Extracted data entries
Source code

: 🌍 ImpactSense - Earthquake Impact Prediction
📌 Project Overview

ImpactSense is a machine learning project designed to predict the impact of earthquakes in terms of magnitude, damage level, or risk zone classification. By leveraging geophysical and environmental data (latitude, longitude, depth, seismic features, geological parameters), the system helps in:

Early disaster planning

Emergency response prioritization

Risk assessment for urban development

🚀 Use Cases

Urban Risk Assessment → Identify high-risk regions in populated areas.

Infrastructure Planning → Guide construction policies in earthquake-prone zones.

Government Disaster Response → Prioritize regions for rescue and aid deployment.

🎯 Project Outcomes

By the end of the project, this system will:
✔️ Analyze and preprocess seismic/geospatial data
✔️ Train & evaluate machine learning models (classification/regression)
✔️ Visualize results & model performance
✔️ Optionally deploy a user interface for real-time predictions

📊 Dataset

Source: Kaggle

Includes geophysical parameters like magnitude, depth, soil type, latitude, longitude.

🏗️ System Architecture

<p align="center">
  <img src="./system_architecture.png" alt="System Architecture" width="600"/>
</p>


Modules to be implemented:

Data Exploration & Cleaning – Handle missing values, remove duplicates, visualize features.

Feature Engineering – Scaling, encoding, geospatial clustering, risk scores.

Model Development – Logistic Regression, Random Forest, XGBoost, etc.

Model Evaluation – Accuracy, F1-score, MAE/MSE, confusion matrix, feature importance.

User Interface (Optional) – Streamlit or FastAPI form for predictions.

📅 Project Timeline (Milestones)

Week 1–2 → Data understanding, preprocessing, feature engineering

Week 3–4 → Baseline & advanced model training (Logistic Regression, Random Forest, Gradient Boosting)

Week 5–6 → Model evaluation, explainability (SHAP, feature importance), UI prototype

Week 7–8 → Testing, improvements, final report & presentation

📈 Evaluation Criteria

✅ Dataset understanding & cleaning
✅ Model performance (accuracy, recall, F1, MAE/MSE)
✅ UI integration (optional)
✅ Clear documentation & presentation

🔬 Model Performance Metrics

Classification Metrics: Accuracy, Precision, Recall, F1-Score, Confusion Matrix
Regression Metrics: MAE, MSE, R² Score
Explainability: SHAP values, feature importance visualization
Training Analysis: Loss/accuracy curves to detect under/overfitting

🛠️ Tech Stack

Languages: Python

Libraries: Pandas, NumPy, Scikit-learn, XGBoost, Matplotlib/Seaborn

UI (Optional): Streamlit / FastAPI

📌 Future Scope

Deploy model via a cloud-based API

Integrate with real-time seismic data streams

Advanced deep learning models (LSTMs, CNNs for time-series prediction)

Exercise
Every entry is to be returned exactly, with nothing dropped.

Response to this task
Source code

: 🌍 ImpactSense - Earthquake Impact Prediction
📌 Project Overview

ImpactSense is a machine learning project designed to predict the impact of earthquakes in terms of magnitude, damage level, or risk zone classification. By leveraging geophysical and environmental data (latitude, longitude, depth, seismic features, geological parameters), the system helps in:

Early disaster planning

Emergency response prioritization

Risk assessment for urban development

🚀 Use Cases

Urban Risk Assessment → Identify high-risk regions in populated areas.

Infrastructure Planning → Guide construction policies in earthquake-prone zones.

Government Disaster Response → Prioritize regions for rescue and aid deployment.

🎯 Project Outcomes

By the end of the project, this system will:
✔️ Analyze and preprocess seismic/geospatial data
✔️ Train & evaluate machine learning models (classification/regression)
✔️ Visualize results & model performance
✔️ Optionally deploy a user interface for real-time predictions

📊 Dataset

Source: Kaggle

Includes geophysical parameters like magnitude, depth, soil type, latitude, longitude.

🏗️ System Architecture

<p align="center">
  <img src="./system_architecture.png" alt="System Architecture" width="600"/>
</p>


Modules to be implemented:

Data Exploration & Cleaning – Handle missing values, remove duplicates, visualize features.

Feature Engineering – Scaling, encoding, geospatial clustering, risk scores.

Model Development – Logistic Regression, Random Forest, XGBoost, etc.

Model Evaluation – Accuracy, F1-score, MAE/MSE, confusion matrix, feature importance.

User Interface (Optional) – Streamlit or FastAPI form for predictions.

📅 Project Timeline (Milestones)

Week 1–2 → Data understanding, preprocessing, feature engineering

Week 3–4 → Baseline & advanced model training (Logistic Regression, Random Forest, Gradient Boosting)

Week 5–6 → Model evaluation, explainability (SHAP, feature importance), UI prototype

Week 7–8 → Testing, improvements, final report & presentation

📈 Evaluation Criteria

✅ Dataset understanding & cleaning
✅ Model performance (accuracy, recall, F1, MAE/MSE)
✅ UI integration (optional)
✅ Clear documentation & presentation

🔬 Model Performance Metrics

Classification Metrics: Accuracy, Precision, Recall, F1-Score, Confusion Matrix
Regression Metrics: MAE, MSE, R² Score
Explainability: SHAP values, feature importance visualization
Training Analysis: Loss/accuracy curves to detect under/overfitting

🛠️ Tech Stack

Languages: Python

Libraries: Pandas, NumPy, Scikit-learn, XGBoost, Matplotlib/Seaborn

UI (Optional): Streamlit / FastAPI

📌 Future Scope

Deploy model via a cloud-based API

Integrate with real-time seismic data streams

Advanced deep learning models (LSTMs, CNNs for time-series prediction)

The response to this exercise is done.